#### Problem to work on:
Please transcribe the data exactly, with nothing left out.

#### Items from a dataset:

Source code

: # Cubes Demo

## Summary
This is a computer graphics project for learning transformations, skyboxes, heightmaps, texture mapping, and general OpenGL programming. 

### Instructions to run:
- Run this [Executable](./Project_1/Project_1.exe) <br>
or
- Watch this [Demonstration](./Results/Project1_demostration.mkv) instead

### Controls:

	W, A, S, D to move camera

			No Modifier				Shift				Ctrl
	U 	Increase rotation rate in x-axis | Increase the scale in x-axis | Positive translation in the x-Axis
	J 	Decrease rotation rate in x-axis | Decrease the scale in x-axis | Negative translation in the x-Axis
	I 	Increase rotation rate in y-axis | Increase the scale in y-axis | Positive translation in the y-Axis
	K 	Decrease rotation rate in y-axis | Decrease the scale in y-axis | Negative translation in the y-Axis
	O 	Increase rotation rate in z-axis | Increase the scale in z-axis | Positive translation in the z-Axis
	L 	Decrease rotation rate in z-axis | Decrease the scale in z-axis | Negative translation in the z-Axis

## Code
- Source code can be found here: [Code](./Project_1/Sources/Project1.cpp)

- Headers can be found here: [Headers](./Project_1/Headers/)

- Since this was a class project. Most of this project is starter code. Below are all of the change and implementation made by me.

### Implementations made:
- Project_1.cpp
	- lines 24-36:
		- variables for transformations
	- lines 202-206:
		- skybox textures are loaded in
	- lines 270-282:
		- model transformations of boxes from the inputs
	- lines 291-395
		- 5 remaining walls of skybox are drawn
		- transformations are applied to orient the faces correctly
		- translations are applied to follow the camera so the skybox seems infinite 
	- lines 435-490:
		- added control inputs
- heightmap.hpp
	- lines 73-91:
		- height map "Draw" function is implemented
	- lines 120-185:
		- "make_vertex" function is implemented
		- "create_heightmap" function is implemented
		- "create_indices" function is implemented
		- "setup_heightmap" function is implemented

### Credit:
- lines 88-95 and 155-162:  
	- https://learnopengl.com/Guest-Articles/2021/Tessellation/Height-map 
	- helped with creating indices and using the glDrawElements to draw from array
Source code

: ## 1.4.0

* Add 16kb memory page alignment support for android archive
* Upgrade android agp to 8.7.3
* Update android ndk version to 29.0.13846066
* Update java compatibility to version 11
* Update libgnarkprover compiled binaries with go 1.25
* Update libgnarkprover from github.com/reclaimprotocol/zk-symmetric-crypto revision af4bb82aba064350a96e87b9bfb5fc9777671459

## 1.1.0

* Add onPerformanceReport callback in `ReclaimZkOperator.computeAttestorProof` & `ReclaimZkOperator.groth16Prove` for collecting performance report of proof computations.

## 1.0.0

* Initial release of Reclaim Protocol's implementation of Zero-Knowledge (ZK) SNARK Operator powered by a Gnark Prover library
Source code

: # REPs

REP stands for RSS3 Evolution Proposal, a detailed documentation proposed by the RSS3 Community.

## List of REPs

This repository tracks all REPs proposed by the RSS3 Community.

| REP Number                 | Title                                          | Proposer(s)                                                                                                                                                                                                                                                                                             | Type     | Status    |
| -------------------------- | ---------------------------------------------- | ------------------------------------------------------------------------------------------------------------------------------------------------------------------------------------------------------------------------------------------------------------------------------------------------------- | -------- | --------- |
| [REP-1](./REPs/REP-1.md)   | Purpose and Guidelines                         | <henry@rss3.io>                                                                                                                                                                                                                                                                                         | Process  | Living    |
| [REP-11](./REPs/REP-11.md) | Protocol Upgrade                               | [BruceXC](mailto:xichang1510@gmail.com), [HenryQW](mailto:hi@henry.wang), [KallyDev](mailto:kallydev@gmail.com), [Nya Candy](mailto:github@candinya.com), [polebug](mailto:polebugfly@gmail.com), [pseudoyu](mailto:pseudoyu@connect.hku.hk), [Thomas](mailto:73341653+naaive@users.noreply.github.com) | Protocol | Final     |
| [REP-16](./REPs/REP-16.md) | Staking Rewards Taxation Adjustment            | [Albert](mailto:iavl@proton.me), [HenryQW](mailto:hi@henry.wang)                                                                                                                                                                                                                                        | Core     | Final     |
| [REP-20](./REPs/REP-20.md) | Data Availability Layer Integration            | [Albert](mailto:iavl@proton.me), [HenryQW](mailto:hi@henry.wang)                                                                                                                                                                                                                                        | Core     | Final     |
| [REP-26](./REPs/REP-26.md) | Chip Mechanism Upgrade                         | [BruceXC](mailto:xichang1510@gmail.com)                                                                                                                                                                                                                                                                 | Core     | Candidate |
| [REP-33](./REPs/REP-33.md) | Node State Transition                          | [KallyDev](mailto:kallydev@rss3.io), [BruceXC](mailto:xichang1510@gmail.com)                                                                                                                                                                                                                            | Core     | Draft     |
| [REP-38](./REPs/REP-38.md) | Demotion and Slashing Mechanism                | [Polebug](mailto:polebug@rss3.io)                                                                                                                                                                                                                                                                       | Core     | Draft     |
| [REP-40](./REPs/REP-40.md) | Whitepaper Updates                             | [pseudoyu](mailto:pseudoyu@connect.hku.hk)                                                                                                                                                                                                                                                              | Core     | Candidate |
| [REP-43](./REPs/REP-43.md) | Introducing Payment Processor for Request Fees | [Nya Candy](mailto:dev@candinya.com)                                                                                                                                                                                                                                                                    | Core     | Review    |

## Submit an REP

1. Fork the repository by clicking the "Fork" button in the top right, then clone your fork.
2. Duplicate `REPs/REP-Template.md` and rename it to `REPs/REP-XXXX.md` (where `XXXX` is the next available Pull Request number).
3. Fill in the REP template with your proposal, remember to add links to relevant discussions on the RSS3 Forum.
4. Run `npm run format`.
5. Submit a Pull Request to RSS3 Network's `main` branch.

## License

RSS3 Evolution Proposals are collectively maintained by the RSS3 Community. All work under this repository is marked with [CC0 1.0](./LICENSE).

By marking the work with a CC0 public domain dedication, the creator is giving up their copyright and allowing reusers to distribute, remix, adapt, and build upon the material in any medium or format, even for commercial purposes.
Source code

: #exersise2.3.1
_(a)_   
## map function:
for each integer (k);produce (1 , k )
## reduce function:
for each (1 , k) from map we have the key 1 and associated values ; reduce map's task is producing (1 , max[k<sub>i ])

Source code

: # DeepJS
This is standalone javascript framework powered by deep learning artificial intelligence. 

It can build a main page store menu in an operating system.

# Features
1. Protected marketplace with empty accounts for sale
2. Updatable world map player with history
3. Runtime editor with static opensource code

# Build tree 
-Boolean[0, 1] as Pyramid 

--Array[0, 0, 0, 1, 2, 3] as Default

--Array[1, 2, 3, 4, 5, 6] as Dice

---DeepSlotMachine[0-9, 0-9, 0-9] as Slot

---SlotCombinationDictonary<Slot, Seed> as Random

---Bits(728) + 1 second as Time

#### Expected answer:
Source code

: # Cubes Demo

## Summary
This is a computer graphics project for learning transformations, skyboxes, heightmaps, texture mapping, and general OpenGL programming. 

### Instructions to run:
- Run this [Executable](./Project_1/Project_1.exe) <br>
or
- Watch this [Demonstration](./Results/Project1_demostration.mkv) instead

### Controls:

	W, A, S, D to move camera

			No Modifier				Shift				Ctrl
	U 	Increase rotation rate in x-axis | Increase the scale in x-axis | Positive translation in the x-Axis
	J 	Decrease rotation rate in x-axis | Decrease the scale in x-axis | Negative translation in the x-Axis
	I 	Increase rotation rate in y-axis | Increase the scale in y-axis | Positive translation in the y-Axis
	K 	Decrease rotation rate in y-axis | Decrease the scale in y-axis | Negative translation in the y-Axis
	O 	Increase rotation rate in z-axis | Increase the scale in z-axis | Positive translation in the z-Axis
	L 	Decrease rotation rate in z-axis | Decrease the scale in z-axis | Negative translation in the z-Axis

## Code
- Source code can be found here: [Code](./Project_1/Sources/Project1.cpp)

- Headers can be found here: [Headers](./Project_1/Headers/)

- Since this was a class project. Most of this project is starter code. Below are all of the change and implementation made by me.

### Implementations made:
- Project_1.cpp
	- lines 24-36:
		- variables for transformations
	- lines 202-206:
		- skybox textures are loaded in
	- lines 270-282:
		- model transformations of boxes from the inputs
	- lines 291-395
		- 5 remaining walls of skybox are drawn
		- transformations are applied to orient the faces correctly
		- translations are applied to follow the camera so the skybox seems infinite 
	- lines 435-490:
		- added control inputs
- heightmap.hpp
	- lines 73-91:
		- height map "Draw" function is implemented
	- lines 120-185:
		- "make_vertex" function is implemented
		- "create_heightmap" function is implemented
		- "create_indices" function is implemented
		- "setup_heightmap" function is implemented

### Credit:
- lines 88-95 and 155-162:  
	- https://learnopengl.com/Guest-Articles/2021/Tessellation/Height-map 
	- helped with creating indices and using the glDrawElements to draw from array
Source code

: ## 1.4.0

* Add 16kb memory page alignment support for android archive
* Upgrade android agp to 8.7.3
* Update android ndk version to 29.0.13846066
* Update java compatibility to version 11
* Update libgnarkprover compiled binaries with go 1.25
* Update libgnarkprover from github.com/reclaimprotocol/zk-symmetric-crypto revision af4bb82aba064350a96e87b9bfb5fc9777671459

## 1.1.0

* Add onPerformanceReport callback in `ReclaimZkOperator.computeAttestorProof` & `ReclaimZkOperator.groth16Prove` for collecting performance report of proof computations.

## 1.0.0

* Initial release of Reclaim Protocol's implementation of Zero-Knowledge (ZK) SNARK Operator powered by a Gnark Prover library
Source code

: # REPs

REP stands for RSS3 Evolution Proposal, a detailed documentation proposed by the RSS3 Community.

## List of REPs

This repository tracks all REPs proposed by the RSS3 Community.

| REP Number                 | Title                                          | Proposer(s)                                                                                                                                                                                                                                                                                             | Type     | Status    |
| -------------------------- | ---------------------------------------------- | ------------------------------------------------------------------------------------------------------------------------------------------------------------------------------------------------------------------------------------------------------------------------------------------------------- | -------- | --------- |
| [REP-1](./REPs/REP-1.md)   | Purpose and Guidelines                         | <henry@rss3.io>                                                                                                                                                                                                                                                                                         | Process  | Living    |
| [REP-11](./REPs/REP-11.md) | Protocol Upgrade                               | [BruceXC](mailto:xichang1510@gmail.com), [HenryQW](mailto:hi@henry.wang), [KallyDev](mailto:kallydev@gmail.com), [Nya Candy](mailto:github@candinya.com), [polebug](mailto:polebugfly@gmail.com), [pseudoyu](mailto:pseudoyu@connect.hku.hk), [Thomas](mailto:73341653+naaive@users.noreply.github.com) | Protocol | Final     |
| [REP-16](./REPs/REP-16.md) | Staking Rewards Taxation Adjustment            | [Albert](mailto:iavl@proton.me), [HenryQW](mailto:hi@henry.wang)                                                                                                                                                                                                                                        | Core     | Final     |
| [REP-20](./REPs/REP-20.md) | Data Availability Layer Integration            | [Albert](mailto:iavl@proton.me), [HenryQW](mailto:hi@henry.wang)                                                                                                                                                                                                                                        | Core     | Final     |
| [REP-26](./REPs/REP-26.md) | Chip Mechanism Upgrade                         | [BruceXC](mailto:xichang1510@gmail.com)                                                                                                                                                                                                                                                                 | Core     | Candidate |
| [REP-33](./REPs/REP-33.md) | Node State Transition                          | [KallyDev](mailto:kallydev@rss3.io), [BruceXC](mailto:xichang1510@gmail.com)                                                                                                                                                                                                                            | Core     | Draft     |
| [REP-38](./REPs/REP-38.md) | Demotion and Slashing Mechanism                | [Polebug](mailto:polebug@rss3.io)                                                                                                                                                                                                                                                                       | Core     | Draft     |
| [REP-40](./REPs/REP-40.md) | Whitepaper Updates                             | [pseudoyu](mailto:pseudoyu@connect.hku.hk)                                                                                                                                                                                                                                                              | Core     | Candidate |
| [REP-43](./REPs/REP-43.md) | Introducing Payment Processor for Request Fees | [Nya Candy](mailto:dev@candinya.com)                                                                                                                                                                                                                                                                    | Core     | Review    |

## Submit an REP

1. Fork the repository by clicking the "Fork" button in the top right, then clone your fork.
2. Duplicate `REPs/REP-Template.md` and rename it to `REPs/REP-XXXX.md` (where `XXXX` is the next available Pull Request number).
3. Fill in the REP template with your proposal, remember to add links to relevant discussions on the RSS3 Forum.
4. Run `npm run format`.
5. Submit a Pull Request to RSS3 Network's `main` branch.

## License

RSS3 Evolution Proposals are collectively maintained by the RSS3 Community. All work under this repository is marked with [CC0 1.0](./LICENSE).

By marking the work with a CC0 public domain dedication, the creator is giving up their copyright and allowing reusers to distribute, remix, adapt, and build upon the material in any medium or format, even for commercial purposes.
Source code

: #exersise2.3.1
_(a)_   
## map function:
for each integer (k);produce (1 , k )
## reduce function:
for each (1 , k) from map we have the key 1 and associated values ; reduce map's task is producing (1 , max[k<sub>i ])

Source code

: # DeepJS
This is standalone javascript framework powered by deep learning artificial intelligence. 

It can build a main page store menu in an operating system.

# Features
1. Protected marketplace with empty accounts for sale
2. Updatable world map player with history
3. Runtime editor with static opensource code

# Build tree 
-Boolean[0, 1] as Pyramid 

--Array[0, 0, 0, 1, 2, 3] as Default

--Array[1, 2, 3, 4, 5, 6] as Dice

---DeepSlotMachine[0-9, 0-9, 0-9] as Slot

---SlotCombinationDictonary<Slot, Seed> as Random

---Bits(728) + 1 second as Time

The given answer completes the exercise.